**Work request:** Hunt through the lines below for the string "Failed" and copy each one that has it.
◆ ◆ ◆ ◆
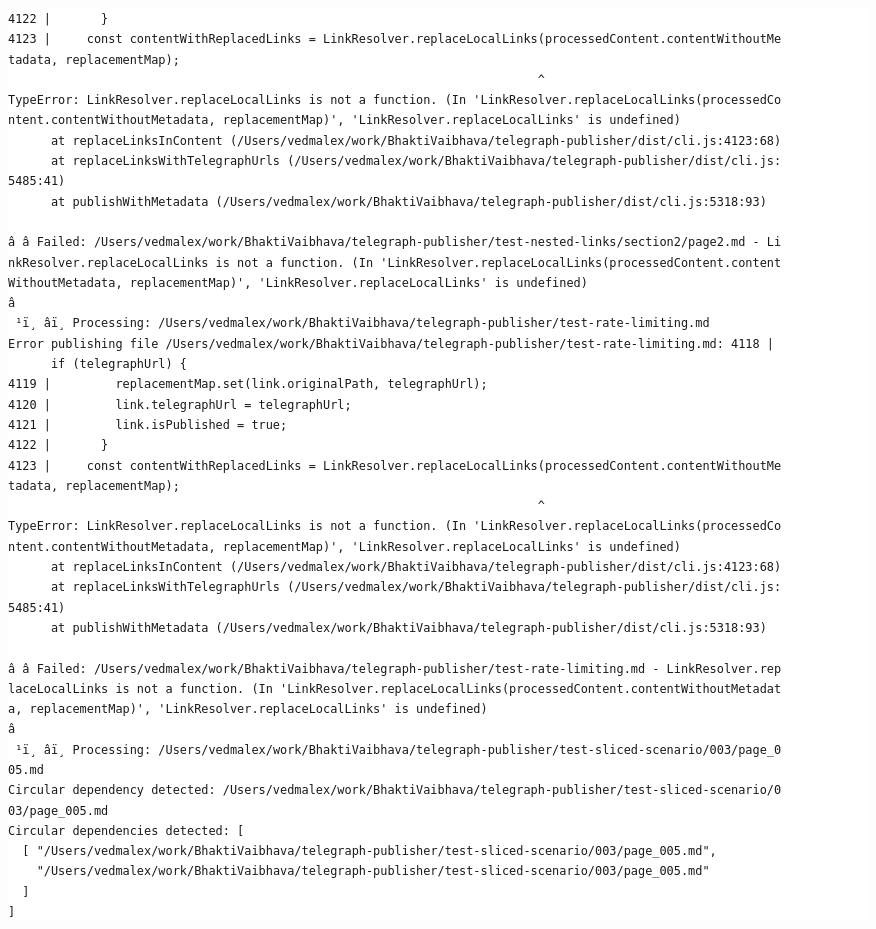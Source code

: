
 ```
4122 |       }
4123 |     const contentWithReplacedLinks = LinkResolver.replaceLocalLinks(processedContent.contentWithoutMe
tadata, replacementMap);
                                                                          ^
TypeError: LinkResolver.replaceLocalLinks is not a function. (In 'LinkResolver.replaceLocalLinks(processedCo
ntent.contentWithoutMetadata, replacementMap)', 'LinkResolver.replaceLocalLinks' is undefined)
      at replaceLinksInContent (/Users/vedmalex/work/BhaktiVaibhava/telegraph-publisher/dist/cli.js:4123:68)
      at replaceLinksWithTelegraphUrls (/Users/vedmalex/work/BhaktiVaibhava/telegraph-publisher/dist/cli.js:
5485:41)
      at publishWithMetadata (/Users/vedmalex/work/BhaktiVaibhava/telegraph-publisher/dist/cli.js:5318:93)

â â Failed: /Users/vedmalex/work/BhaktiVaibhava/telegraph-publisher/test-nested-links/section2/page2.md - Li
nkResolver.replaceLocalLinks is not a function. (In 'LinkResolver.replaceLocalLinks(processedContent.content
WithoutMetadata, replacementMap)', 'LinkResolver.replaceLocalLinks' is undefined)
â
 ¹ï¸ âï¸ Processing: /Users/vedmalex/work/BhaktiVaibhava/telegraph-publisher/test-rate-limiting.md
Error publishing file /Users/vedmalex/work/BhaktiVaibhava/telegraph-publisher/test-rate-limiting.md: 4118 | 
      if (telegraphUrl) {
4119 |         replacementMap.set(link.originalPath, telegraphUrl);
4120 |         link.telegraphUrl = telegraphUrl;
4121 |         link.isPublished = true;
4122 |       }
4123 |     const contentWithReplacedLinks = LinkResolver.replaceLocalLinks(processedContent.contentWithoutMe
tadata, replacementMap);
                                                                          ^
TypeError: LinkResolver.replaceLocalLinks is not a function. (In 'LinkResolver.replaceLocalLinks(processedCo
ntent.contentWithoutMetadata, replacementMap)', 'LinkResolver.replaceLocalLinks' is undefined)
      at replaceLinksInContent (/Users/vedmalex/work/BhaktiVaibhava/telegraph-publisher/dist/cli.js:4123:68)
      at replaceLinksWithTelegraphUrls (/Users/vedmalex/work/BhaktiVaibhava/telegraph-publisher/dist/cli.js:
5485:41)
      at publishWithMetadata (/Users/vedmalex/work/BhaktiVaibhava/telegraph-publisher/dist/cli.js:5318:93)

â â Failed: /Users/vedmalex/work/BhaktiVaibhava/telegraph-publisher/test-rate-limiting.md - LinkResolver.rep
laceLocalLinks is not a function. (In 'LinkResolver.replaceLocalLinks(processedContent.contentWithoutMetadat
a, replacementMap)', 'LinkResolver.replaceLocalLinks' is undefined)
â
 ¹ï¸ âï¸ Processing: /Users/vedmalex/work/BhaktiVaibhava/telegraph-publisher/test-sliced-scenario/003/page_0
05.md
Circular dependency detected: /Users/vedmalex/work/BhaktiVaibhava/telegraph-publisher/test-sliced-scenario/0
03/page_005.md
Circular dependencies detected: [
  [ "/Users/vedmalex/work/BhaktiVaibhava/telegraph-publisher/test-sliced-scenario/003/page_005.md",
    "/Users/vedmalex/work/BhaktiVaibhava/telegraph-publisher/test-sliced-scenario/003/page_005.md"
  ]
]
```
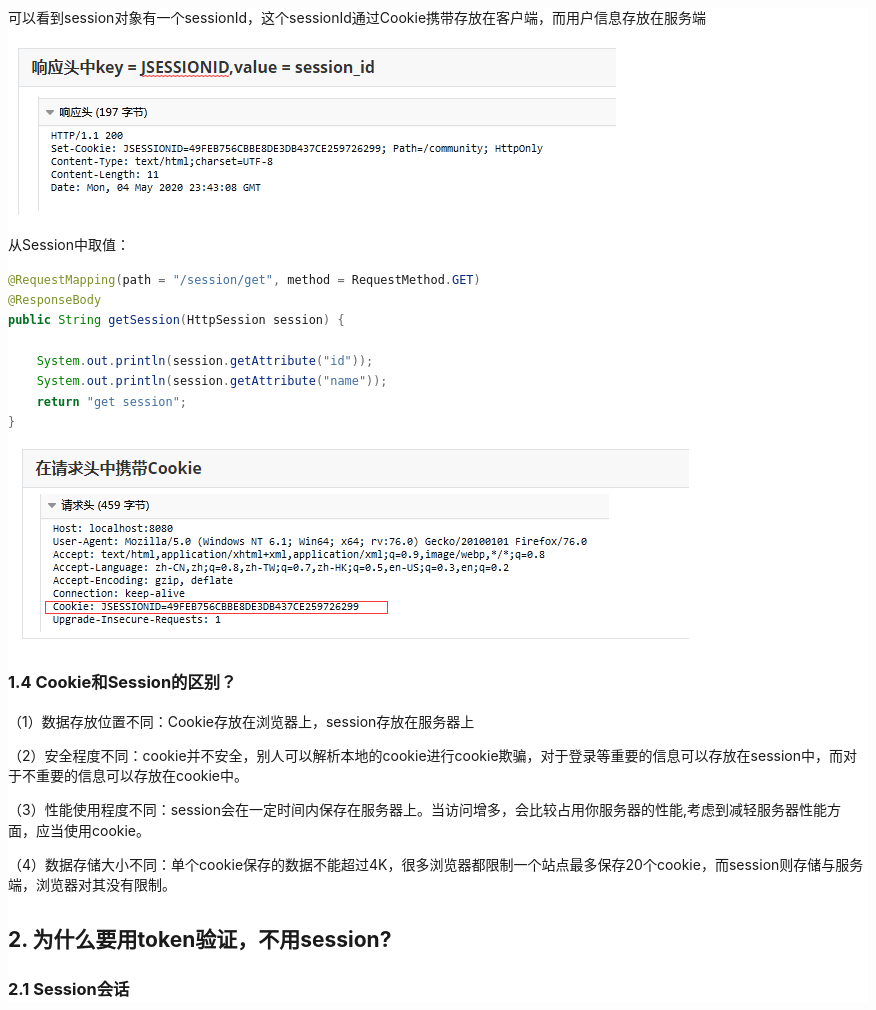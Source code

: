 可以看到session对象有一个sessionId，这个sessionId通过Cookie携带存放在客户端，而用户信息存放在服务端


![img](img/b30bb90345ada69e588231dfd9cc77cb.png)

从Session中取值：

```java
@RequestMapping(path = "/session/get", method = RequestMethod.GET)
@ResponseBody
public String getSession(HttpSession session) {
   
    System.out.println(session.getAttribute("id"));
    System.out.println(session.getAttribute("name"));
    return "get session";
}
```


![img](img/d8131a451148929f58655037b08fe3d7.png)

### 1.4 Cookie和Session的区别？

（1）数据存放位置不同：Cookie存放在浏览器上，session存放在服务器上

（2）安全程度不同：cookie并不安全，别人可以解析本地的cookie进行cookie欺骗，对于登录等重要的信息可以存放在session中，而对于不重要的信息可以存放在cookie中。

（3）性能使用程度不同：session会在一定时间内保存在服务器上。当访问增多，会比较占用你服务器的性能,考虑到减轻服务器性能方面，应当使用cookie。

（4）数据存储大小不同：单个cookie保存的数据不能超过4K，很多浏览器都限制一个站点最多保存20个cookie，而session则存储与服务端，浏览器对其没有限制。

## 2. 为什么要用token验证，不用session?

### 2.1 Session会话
◆ ◆ ◆ ◆
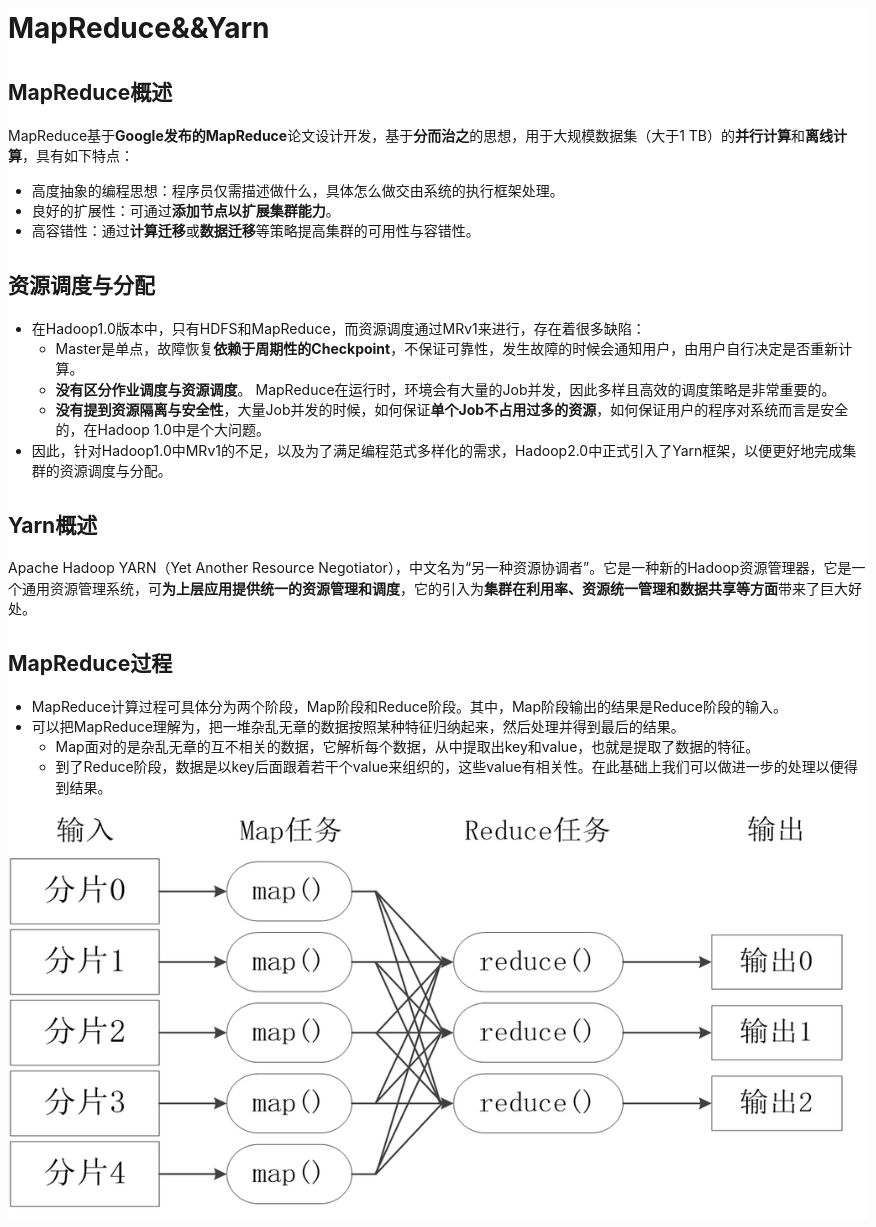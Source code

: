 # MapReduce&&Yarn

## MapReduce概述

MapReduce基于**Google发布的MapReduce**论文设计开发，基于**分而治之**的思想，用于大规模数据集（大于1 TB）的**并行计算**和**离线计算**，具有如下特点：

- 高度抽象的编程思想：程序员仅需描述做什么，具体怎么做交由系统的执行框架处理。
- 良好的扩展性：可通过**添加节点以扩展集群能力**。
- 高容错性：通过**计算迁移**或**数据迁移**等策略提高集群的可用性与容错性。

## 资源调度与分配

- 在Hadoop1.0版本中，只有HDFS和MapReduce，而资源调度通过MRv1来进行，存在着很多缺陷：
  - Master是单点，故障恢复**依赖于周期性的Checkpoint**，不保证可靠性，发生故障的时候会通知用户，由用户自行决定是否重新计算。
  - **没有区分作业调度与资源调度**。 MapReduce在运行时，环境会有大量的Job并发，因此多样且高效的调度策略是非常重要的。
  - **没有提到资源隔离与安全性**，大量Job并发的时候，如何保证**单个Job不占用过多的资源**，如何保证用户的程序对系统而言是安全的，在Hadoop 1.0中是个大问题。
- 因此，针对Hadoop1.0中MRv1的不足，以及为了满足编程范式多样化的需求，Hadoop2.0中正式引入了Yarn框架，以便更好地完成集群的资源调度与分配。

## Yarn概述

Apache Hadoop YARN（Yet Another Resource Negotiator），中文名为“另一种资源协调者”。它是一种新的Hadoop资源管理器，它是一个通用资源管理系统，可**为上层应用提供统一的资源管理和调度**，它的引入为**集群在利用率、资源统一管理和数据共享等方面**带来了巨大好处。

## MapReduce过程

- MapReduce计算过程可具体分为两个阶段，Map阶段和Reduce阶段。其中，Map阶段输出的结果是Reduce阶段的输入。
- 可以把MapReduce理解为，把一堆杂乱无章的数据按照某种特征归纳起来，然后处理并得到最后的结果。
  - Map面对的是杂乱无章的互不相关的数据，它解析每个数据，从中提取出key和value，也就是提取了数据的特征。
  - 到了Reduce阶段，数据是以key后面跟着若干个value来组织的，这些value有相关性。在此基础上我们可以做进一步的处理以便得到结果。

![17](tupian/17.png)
◆ ◆ ◆ ◆
**Output for this exercise:**
â â Failed: /Users/vedmalex/work/BhaktiVaibhava/telegraph-publisher/test-nested-links/section2/page2.md - Li
â â Failed: /Users/vedmalex/work/BhaktiVaibhava/telegraph-publisher/test-rate-limiting.md - LinkResolver.rep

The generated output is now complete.